In an open source world, how you treat open source communities can make a difference on the bottom line. When switching costs are zero, anything an Internet company can do to prove it's a good Netizen is both useful and good.
Written by Dana Blankenhorn, Inactive

The reported Facebook release of a PHP compiler optimized for high-volume transaction services (like Facebook) is yet more evidence the company takes its open source responsibilities seriously.

It follows by just a few weeks its becoming a top-level sponsor of Apache. (What is Oprah Winfrey doing on a tech blog? Patience, grasshopper.)

Both moves represent good open source citizenship. Cynics will say it's the least the company can do. But while PHP is open source, it's not subject to a copyleft license. And in tough economic times it's easy to justify keeping your hand in your pocket, far away from your wallet.

I argue that both moves serve an important business purpose. Facebook is targeting the Internet Generation, people who grew up with the resource (like my own kids, now 21 and 18). These consumers understand, as their parents did not, the obligations that come with benefiting from open source.
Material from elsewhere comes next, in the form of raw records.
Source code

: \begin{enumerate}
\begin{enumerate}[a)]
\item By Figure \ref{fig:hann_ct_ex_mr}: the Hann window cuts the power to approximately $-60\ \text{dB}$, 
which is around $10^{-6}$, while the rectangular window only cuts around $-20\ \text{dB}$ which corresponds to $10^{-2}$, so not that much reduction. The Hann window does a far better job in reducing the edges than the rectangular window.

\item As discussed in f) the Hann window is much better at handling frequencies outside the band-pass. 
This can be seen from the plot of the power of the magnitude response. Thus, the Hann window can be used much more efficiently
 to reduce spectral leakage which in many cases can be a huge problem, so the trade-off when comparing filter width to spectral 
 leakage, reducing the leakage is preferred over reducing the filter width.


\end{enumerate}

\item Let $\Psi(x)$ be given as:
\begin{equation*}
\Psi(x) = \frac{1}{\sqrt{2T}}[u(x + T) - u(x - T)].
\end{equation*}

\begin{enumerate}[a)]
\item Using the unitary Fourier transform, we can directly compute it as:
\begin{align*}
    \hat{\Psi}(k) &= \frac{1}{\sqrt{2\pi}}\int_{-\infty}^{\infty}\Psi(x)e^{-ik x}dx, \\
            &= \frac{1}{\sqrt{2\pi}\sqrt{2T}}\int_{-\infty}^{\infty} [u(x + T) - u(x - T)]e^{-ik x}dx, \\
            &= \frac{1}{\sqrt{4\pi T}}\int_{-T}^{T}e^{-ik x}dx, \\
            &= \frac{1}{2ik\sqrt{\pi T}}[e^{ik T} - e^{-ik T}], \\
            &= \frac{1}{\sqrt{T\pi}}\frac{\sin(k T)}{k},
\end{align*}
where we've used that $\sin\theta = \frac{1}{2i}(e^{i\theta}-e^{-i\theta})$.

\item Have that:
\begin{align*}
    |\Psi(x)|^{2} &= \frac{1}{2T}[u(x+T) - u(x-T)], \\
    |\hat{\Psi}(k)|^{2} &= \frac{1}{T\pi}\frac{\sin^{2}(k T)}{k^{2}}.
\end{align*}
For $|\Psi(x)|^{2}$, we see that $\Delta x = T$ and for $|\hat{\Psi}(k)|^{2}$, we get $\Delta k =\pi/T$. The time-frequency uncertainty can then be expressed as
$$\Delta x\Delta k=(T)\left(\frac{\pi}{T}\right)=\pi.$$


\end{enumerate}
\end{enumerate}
I'm not saying my daughter has a Richard Stallman poster over her bed. She doesn't. (Although if you made one with black light it could probably make some money.) Something more subtle is at work. Everyone likes to believe the companies they support are good citizens. These are visible ways of proving that.

While copyleft licenses bring a sharing requirement to those who benefit from open source, there is seldom much compulsion involved. If your company adds a tweak to a GPL program and keeps it secret, the FSF police aren't going to be banging on your door. (Give up the code. We have your server surrounded.)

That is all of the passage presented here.